Frenetic “Save This Heart” is a perfect example of Molly’s process. “I came up with the guitar part, and then the words and story started falling into place because the guitar had an urgency to it,” she says. “It’s a song that came out of guitar playing first.” The track is a mesmerizing showcase of Molly’s clawhammer guitar mastery. Even when she could easily fall back on the magic of her fingers, she never shortchanges listeners lyrically: “Your letters get shorter, days get longer / I call across the border, it’s static on the line / Save this heart of mine,” vividly captures the panic of realizing you might be too late.
Molly had the melody for “Friend and a Friend” for years before settling on its traveling musician storyline. Reveling in its bluegrass bones, the song builds, growing bigger and stronger like the “friend and a friend” fanbase she’s singing about.
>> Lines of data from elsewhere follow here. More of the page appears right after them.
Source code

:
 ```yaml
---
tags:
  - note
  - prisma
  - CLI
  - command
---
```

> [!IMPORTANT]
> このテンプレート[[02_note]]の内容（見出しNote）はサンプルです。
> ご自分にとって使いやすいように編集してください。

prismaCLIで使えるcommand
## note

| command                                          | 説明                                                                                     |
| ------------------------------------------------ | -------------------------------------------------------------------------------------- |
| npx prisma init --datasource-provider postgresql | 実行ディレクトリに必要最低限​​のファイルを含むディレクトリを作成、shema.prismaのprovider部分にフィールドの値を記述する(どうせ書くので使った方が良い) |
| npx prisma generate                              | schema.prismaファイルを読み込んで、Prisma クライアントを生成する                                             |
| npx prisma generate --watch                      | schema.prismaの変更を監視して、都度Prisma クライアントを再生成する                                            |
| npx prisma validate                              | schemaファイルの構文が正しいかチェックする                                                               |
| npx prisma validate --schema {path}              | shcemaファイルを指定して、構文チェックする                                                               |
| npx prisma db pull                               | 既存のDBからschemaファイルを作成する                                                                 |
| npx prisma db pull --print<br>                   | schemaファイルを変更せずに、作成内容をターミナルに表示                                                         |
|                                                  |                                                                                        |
Instrumental “Super Moon” exudes the spontaneity of the song’s recording process: Molly and drummer Jano Rix had never played the tune together before, and their virtuosic chemistry is a joy.
“Lightning in a Jar” breathes new life into a familiar metaphor, and Molly says the moving portrait of nostalgia may be her favorite track on the EP. Her haunting vocals steal ears away from her subtly brilliant playing, underscoring just how much of a triple threat she truly is. “I was thinking about when I was a kid, growing up and visiting my grandparents in Illinois,” she says. “It was a totally different environment than California. It was a magical time, and I was just trying to capture it––my childhood memories.” EP closer “Walden” rearranges Thoreau lines and mixes them with Molly’s own to create stunning musical commentary on impermanence. “I was thinking a lot about climate change,” she says. “In California, we are dealing with really big fires, and it’s so sad. I know people whose houses have burned down. I was thinking about how we relate to the planet.”
When asked what she hopes listeners experience listening to Rise, Molly doesn’t hesitate: “I hope it can bring comfort to and move people. I wrote some of these songs to try to bring positivity to tough situations. Really, I just want to bring people joy.”